Saved entries
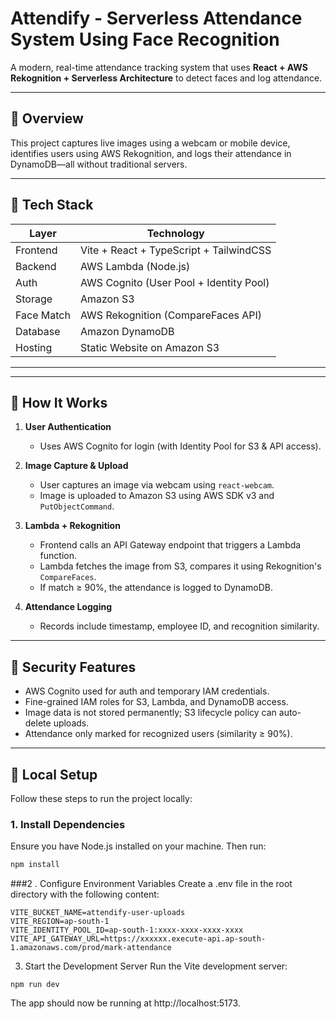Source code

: # Attendify - Serverless Attendance System Using Face Recognition

A modern, real-time attendance tracking system that uses **React + AWS Rekognition + Serverless Architecture** to detect faces and log attendance.

---

## 📸 Overview

This project captures live images using a webcam or mobile device, identifies users using AWS Rekognition, and logs their attendance in DynamoDB—all without traditional servers.

---

## 🧩 Tech Stack

| Layer      | Technology                                 |
|------------|--------------------------------------------|
| Frontend   | Vite + React + TypeScript + TailwindCSS    |
| Backend    | AWS Lambda (Node.js)                       |
| Auth       | AWS Cognito (User Pool + Identity Pool)    |
| Storage    | Amazon S3                                  |
| Face Match | AWS Rekognition (CompareFaces API)         |
| Database   | Amazon DynamoDB                            |
| Hosting    | Static Website on Amazon S3                |

---


---

## 🚀 How It Works

1. **User Authentication**
   - Uses AWS Cognito for login (with Identity Pool for S3 & API access).

2. **Image Capture & Upload**
   - User captures an image via webcam using `react-webcam`.
   - Image is uploaded to Amazon S3 using AWS SDK v3 and `PutObjectCommand`.

3. **Lambda + Rekognition**
   - Frontend calls an API Gateway endpoint that triggers a Lambda function.
   - Lambda fetches the image from S3, compares it using Rekognition's `CompareFaces`.
   - If match ≥ 90%, the attendance is logged to DynamoDB.

4. **Attendance Logging**
   - Records include timestamp, employee ID, and recognition similarity.

---

## 🔐 Security Features

- AWS Cognito used for auth and temporary IAM credentials.
- Fine-grained IAM roles for S3, Lambda, and DynamoDB access.
- Image data is not stored permanently; S3 lifecycle policy can auto-delete uploads.
- Attendance only marked for recognized users (similarity ≥ 90%).

---

## 🧪 Local Setup

Follow these steps to run the project locally:

### 1. Install Dependencies  
Ensure you have Node.js installed on your machine. Then run:

```bash
npm install
```

###2 . Configure Environment Variables
Create a .env file in the root directory with the following content:

```
VITE_BUCKET_NAME=attendify-user-uploads
VITE_REGION=ap-south-1
VITE_IDENTITY_POOL_ID=ap-south-1:xxxx-xxxx-xxxx-xxxx
VITE_API_GATEWAY_URL=https://xxxxxx.execute-api.ap-south-1.amazonaws.com/prod/mark-attendance
```

3. Start the Development Server
Run the Vite development server:
```
npm run dev
```
The app should now be running at http://localhost:5173.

* **TASK GOAL**
Every line containing the string "that" is required; copy each such line from the data.

* **SOLUTION**
A modern, real-time attendance tracking system that uses **React + AWS Rekognition + Serverless Architecture** to detect faces and log attendance.
   - Frontend calls an API Gateway endpoint that triggers a Lambda function.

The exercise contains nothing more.